After continuous observation of the market and data analysis, we are currently facing a complex structural adjustment phase, primarily due to the contradictions between various trading cycles. Against this backdrop, both bullish and bearish investors hold their respective expectations.
On the hourly timeframe, the bearish structure dominates. In Area A, we marked the selling zone and suggest investors look for buying points on the right side. When the price breaks through the recent high, it will be a potential entry opportunity. However, considering that the current risk-reward ratio is not ideal, we will not consider this strategy for now. If Area A is breached, we will look for bearish opportunities at a higher level. But it should be noted that for most non-breakout scenarios, unless there is a clear breakout at the larger cycle (such as the 10.8k level), we will remain cautious.
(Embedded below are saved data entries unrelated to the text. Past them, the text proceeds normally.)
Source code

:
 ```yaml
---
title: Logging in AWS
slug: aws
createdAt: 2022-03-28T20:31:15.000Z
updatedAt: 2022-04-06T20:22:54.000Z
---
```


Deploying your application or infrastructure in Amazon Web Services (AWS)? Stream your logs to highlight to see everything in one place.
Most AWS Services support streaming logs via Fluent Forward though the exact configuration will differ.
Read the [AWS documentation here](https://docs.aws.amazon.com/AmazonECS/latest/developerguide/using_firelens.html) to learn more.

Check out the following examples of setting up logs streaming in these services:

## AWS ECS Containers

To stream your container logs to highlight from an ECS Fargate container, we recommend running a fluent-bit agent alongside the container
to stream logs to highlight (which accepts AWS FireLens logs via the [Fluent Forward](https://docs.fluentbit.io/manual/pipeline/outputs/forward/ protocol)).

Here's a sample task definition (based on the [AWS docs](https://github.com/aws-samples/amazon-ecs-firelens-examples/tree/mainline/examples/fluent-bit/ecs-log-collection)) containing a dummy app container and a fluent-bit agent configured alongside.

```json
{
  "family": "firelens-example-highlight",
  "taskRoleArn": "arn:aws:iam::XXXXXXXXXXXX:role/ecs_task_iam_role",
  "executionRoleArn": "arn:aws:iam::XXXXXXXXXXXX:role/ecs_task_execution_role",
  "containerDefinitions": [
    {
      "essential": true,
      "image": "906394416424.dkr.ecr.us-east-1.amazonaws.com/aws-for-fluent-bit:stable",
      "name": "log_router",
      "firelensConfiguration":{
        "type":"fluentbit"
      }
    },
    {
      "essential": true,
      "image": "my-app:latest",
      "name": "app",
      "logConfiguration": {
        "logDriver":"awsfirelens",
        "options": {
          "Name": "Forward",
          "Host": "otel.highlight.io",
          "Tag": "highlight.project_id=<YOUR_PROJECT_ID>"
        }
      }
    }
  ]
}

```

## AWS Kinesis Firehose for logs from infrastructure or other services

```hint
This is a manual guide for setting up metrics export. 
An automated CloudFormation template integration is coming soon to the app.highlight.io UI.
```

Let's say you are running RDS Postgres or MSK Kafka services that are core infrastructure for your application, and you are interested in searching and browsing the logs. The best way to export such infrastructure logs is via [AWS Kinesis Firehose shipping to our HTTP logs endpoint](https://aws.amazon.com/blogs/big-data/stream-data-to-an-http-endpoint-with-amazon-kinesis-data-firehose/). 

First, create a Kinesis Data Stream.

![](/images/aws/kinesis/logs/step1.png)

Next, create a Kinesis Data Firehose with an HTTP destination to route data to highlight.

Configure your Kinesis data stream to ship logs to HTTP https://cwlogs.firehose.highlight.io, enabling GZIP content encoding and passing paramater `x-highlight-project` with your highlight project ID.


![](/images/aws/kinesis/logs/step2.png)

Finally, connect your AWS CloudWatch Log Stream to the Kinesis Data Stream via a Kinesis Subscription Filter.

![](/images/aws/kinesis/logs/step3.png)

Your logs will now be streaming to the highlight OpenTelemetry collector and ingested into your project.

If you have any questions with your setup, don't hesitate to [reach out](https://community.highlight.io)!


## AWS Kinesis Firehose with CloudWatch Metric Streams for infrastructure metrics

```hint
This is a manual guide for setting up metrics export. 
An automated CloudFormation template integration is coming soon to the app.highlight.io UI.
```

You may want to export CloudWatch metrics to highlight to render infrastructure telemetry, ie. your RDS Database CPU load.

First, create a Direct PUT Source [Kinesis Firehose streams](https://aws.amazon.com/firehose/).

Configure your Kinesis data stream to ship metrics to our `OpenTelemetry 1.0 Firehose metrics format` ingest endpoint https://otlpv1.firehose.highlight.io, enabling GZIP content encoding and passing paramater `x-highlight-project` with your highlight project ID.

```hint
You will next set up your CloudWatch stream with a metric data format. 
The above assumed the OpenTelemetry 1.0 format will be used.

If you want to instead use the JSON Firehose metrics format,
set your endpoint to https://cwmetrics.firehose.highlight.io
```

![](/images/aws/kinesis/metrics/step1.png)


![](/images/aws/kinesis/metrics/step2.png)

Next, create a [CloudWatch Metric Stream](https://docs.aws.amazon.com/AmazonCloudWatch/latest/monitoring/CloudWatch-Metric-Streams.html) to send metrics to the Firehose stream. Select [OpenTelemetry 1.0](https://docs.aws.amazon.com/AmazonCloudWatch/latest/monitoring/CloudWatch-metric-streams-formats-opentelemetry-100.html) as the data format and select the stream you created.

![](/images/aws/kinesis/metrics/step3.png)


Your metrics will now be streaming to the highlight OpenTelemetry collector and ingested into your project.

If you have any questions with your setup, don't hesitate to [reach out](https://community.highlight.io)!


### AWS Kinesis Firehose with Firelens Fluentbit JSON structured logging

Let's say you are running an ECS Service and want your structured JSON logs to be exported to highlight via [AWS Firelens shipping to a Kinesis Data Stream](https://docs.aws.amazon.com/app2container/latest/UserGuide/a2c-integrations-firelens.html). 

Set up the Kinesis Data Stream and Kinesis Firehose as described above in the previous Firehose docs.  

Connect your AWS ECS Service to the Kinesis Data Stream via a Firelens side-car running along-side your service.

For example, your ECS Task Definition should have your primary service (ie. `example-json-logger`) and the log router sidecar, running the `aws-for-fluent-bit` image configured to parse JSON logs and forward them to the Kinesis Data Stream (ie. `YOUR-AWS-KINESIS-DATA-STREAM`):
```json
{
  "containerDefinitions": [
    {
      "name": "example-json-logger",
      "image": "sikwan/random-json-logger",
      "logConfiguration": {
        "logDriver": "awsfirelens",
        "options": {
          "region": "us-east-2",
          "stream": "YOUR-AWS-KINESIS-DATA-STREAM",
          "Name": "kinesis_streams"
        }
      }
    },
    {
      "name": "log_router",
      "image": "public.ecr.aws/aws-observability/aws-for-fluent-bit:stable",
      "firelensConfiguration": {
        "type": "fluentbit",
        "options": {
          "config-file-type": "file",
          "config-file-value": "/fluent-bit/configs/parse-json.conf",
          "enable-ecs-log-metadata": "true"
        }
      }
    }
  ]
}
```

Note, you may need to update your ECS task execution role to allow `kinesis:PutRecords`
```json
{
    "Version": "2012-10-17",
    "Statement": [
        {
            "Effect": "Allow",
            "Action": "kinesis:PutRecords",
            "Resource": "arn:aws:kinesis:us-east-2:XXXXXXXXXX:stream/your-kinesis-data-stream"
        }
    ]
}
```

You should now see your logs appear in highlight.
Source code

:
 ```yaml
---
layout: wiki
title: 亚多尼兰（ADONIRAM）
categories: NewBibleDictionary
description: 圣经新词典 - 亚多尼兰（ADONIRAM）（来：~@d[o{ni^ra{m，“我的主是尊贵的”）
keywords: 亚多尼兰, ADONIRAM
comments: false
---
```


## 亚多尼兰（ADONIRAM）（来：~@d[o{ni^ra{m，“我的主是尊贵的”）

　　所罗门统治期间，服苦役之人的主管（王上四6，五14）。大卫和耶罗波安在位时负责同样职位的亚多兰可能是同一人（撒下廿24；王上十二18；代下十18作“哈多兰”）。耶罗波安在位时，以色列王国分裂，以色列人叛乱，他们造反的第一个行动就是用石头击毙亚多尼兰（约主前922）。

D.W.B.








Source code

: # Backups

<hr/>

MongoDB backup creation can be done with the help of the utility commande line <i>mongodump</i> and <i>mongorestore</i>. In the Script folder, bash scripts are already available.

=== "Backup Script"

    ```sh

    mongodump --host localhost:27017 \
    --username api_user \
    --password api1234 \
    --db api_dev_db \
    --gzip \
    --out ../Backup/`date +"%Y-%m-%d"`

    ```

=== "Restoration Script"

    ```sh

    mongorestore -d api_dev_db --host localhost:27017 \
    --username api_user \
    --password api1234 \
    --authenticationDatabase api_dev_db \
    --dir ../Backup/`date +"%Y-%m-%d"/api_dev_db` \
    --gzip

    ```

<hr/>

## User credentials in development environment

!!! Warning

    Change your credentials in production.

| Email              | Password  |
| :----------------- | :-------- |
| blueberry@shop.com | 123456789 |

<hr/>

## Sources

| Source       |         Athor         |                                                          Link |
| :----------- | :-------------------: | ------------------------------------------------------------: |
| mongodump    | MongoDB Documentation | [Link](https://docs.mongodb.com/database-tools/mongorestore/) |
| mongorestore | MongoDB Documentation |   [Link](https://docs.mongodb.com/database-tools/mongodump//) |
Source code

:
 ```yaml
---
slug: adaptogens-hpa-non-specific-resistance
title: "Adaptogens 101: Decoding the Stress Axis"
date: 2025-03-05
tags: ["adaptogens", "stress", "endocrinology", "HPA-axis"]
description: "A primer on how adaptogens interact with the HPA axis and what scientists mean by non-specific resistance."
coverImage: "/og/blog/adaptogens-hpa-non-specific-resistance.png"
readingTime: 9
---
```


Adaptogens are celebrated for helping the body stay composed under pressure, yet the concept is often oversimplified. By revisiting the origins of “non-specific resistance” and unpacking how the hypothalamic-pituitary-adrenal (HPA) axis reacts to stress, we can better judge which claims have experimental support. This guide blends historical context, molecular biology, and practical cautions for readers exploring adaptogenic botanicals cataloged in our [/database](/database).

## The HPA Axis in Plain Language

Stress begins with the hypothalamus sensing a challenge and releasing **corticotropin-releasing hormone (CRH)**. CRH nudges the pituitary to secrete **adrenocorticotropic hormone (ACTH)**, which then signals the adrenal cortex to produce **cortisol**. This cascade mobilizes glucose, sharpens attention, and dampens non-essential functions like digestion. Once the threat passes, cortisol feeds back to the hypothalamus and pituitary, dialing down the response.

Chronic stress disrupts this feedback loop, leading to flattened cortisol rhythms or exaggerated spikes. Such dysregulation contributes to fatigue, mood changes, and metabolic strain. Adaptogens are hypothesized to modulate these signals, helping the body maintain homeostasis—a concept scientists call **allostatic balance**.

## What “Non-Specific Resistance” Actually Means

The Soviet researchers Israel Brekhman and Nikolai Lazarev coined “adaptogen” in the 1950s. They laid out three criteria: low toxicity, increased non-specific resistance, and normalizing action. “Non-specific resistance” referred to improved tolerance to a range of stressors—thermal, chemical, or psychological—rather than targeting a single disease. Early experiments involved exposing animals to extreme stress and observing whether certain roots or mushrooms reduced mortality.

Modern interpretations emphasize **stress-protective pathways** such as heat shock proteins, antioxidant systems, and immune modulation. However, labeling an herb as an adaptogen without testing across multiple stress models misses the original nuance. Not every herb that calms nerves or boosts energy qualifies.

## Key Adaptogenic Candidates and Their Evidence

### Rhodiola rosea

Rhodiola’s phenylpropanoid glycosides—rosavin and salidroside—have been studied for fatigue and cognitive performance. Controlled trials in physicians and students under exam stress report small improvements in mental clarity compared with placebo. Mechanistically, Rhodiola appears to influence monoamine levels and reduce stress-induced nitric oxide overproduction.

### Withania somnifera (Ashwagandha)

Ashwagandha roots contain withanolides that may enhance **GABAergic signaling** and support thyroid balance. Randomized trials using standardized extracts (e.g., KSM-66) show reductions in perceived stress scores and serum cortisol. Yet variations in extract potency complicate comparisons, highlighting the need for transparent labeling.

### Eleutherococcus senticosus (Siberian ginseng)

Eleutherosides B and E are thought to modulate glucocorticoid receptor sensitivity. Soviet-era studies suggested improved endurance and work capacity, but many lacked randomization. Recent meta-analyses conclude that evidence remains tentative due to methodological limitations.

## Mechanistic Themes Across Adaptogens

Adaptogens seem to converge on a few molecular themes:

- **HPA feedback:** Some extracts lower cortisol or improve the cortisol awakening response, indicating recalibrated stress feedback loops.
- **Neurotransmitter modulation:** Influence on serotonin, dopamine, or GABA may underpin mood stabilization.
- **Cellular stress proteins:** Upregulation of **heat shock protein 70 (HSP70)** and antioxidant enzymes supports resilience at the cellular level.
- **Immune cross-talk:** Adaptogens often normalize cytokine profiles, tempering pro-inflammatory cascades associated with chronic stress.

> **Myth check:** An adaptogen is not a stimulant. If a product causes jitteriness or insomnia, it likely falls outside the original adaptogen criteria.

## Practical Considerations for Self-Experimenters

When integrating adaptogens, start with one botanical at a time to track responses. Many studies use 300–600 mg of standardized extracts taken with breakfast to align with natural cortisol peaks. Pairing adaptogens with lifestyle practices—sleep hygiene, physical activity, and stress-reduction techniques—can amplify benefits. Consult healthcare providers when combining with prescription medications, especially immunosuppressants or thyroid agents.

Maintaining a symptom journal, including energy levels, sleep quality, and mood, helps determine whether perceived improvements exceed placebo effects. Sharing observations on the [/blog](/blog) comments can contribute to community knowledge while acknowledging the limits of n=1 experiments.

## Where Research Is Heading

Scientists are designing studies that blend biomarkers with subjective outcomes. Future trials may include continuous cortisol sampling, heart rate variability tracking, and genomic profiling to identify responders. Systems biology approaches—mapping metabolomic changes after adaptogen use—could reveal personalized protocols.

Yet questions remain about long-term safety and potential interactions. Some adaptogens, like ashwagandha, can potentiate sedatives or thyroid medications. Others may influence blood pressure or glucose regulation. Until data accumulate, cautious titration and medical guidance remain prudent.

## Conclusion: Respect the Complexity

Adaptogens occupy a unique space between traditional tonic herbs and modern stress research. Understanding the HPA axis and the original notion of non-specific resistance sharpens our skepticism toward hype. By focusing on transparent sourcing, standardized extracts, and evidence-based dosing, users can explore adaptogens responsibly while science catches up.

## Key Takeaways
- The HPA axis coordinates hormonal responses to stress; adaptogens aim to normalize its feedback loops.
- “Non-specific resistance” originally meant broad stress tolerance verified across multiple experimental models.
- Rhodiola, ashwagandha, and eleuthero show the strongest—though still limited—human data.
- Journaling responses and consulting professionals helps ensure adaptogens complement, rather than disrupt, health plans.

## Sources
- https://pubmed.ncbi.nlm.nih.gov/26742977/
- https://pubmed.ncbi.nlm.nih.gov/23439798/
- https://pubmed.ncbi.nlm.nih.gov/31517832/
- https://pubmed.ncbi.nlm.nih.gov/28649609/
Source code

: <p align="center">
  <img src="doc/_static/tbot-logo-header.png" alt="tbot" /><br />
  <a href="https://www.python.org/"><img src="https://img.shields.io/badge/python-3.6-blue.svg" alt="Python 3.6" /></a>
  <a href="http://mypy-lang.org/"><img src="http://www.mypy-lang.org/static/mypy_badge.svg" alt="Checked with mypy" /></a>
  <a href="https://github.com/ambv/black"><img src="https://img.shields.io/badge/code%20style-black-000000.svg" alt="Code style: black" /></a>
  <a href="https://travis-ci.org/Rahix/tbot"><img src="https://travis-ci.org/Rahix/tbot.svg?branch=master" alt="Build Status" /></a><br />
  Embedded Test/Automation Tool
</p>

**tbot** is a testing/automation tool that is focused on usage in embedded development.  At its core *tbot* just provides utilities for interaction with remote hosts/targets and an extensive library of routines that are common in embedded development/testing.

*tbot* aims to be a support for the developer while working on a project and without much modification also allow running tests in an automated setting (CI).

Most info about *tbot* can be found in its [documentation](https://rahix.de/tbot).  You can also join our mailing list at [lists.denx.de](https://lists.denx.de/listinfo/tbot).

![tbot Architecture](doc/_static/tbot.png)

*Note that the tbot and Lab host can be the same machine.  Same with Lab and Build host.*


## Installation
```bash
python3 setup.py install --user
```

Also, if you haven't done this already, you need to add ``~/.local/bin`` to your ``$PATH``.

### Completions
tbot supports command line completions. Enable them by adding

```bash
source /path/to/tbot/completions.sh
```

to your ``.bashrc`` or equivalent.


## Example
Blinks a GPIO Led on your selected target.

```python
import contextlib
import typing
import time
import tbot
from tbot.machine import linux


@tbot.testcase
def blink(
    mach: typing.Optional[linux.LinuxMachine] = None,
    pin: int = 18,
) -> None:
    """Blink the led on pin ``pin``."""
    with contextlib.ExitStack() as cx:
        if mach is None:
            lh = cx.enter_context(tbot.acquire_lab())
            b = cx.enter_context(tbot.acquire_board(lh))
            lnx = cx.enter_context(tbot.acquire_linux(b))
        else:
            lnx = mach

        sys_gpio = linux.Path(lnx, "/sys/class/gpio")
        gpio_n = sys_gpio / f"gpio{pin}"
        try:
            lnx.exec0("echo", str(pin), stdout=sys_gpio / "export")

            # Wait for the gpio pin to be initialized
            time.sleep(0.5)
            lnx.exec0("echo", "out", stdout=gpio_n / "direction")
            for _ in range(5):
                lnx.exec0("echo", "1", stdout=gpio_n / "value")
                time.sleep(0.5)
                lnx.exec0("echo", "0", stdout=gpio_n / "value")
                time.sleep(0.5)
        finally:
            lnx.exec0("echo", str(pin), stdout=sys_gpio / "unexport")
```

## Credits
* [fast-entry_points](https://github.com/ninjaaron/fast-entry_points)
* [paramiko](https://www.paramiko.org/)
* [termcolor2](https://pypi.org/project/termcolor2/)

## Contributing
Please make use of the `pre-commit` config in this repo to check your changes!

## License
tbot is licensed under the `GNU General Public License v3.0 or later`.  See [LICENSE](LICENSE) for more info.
In Area B, we observed buy zone signals, where light position left-side trades can be considered. When the price declines and breaks through the previous low, it will signal an exit. Although this is a counter-trend operation on the hourly level, due to its potential high risk-reward ratio, investors with lower risk tolerance may attempt light position trading.
For Area C, the trigger for buying conditions is a break of the previous low. Once this condition is met, the next potential buying point will appear in Area C.
It should be emphasized that the 10.8k level does not indicate that the larger cycle bullish trend will directly reverse. Currently, it is uncertain how far the hourly bearish trend will extend in the future, and we can only rely on expectations to make judgments. However, it can be confirmed that when the hourly bearish trend ends, the market may conduct a second probe of the previous high in the larger cycle or continue to develop the bullish trend of the larger cycle. Therefore, at this stage, we are not inclined to consider the possibility of a reversal in the larger cycle.